Baseball Is Better Than Politics

No doubt sports fans in many cities believe that their teams are jinxed or cursed. But Minnesota fans have had a special, objective basis for feeling put upon: our Twins had lost a world-record-in-any-sport 18 consecutive postseason games. It is a unique distinction–they had to be good enough to often make the postseason, but not good enough, year after year, to win a game.

If the chance of winning a given postseason baseball game is 50%, which is close, and if my math skills are intact, the odds against losing 18 in a row are 262,144 to one. So maybe it was just extraordinarily bad luck, or maybe, at some point, the streak got into the players’ heads. Or maybe it was just that we kept facing those damn Yankees in the first round.

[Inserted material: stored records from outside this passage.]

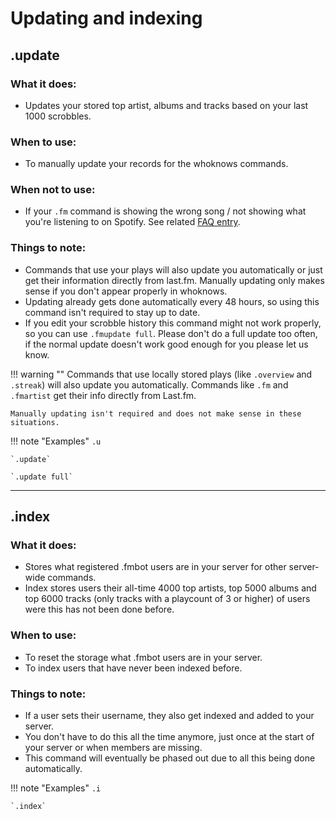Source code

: # Updating and indexing

## .update

### What it does:

- Updates your stored top artist, albums and tracks based on your last 1000 scrobbles.

### When to use:

- To manually update your records for the whoknows commands.

### When **not** to use:

- If your `.fm` command is showing the wrong song / not showing what you're listening to on Spotify. See related [FAQ entry](/faq.html#commands-are-showing-the-wrong-songs-its-not-showing-what-i-listen-to-on-spotify).

### Things to note:

- Commands that use your plays will also update you automatically or just get their information directly from last.fm. Manually updating only makes sense if you don't appear properly in whoknows.
- Updating already gets done automatically every 48 hours, so using this command isn't required to stay up to date.
- If you edit your scrobble history this command might not work properly, so you can use `.fmupdate full`. Please don't do a full update too often, if the normal update doesn't work good enough for you please let us know.

    
!!! warning ""
    Commands that use locally stored plays (like `.overview` and `.streak`) will also update you automatically. Commands like `.fm` and `.fmartist` get their info directly from Last.fm.

    Manually updating isn't required and does not make sense in these situations.


!!! note "Examples"
    `.u`

    `.update`

    `.update full`

---

## .index

### What it does:

- Stores what registered .fmbot users are in your server for other server-wide commands.
- Index stores users their all-time 4000 top artists, top 5000 albums and top 6000 tracks (only tracks with a playcount of 3 or higher) of users were this has not been done before.

### When to use:

- To reset the storage what .fmbot users are in your server.
- To index users that have never been indexed before.

### Things to note:

- If a user sets their username, they also get indexed and added to your server.
- You don't have to do this all the time anymore, just once at the start of your server or when members are missing.
- This command will eventually be phased out due to all this being done automatically.

!!! note "Examples"
    `.i`

    `.index`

That all changed this year. The Twins stormed into the postseason, hot, with a very good pitching staff and a makeshift, injury-plagued lineup. As champions of the AL Central, we faced the Toronto Blue Jays in the initial, wild card round. The first game was played on Tuesday, and the Twins won 3-1 behind Pablo López and (as usual these days) multiple relievers. Budding superstar Royce Lewis, coming back from injury, knocked in all the runs with two home runs. And the streak was broken.

Game 2 was played yesterday afternoon. Courtesy of a vendor, my organization had four tickets to the game, and I got one of them. It turned out that our seats were in the first row (only a handful of people on folding chairs, on the ground, in front of us), just up the line from first base. We had a ringside view of the action, and I was reminded that there is no such thing as a routine ground ball. When you are almost on top of first base, every infield play is exciting.

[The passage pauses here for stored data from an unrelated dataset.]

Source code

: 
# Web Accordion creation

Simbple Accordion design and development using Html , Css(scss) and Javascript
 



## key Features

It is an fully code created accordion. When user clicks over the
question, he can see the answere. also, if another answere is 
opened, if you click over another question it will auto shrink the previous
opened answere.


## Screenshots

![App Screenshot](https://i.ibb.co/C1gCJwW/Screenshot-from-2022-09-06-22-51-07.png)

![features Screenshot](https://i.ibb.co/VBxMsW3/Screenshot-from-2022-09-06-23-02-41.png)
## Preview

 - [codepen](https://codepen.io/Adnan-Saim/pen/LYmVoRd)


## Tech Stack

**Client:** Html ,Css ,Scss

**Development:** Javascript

Once again, pitching and fielding predominated. Twins starter Sonny Gray battled early, but kept the Jays off the board. He wound up going five innings without giving up a run. Twins fielding was superb throughout, but the key play came in the top of the fifth. The Jays had runners on second and third with two out. Sonny Gray and shortstop Carlos Correa brilliantly executed a pickoff that they had been planning for a while. They caught Vladimir Guerrero Jr. a step too far off second and Correa applied the tag:

The fans went berserk, but Guerrero and the Jays wanted the play reviewed. As the umps studied the video, three views of the pickoff were played on Target Field’s big screen. The third one, in particular, showed that the call was correct. The crowd went crazy again.

The Twins scored two early and made the lead stand up. One of the guys I was with filmed this from our seats near first base. Max Kepler beats out an infield single:

After the fifth, the Twins sent a succession of relievers to the mound, each one pitching an inning. That is modern baseball, of which I don’t entirely approve. The Blue Jays started former Twin Jose Berrios, still a fan favorite in Minnesota, and he was pitching great. He kept the ball down and was mowing down the Twins. We were stunned, but delighted, when Toronto’s manager lifted him in the bottom of the fourth, after just 47 pitches. The score was 0-0 at the time, but the Twins went on to score their two runs in that inning.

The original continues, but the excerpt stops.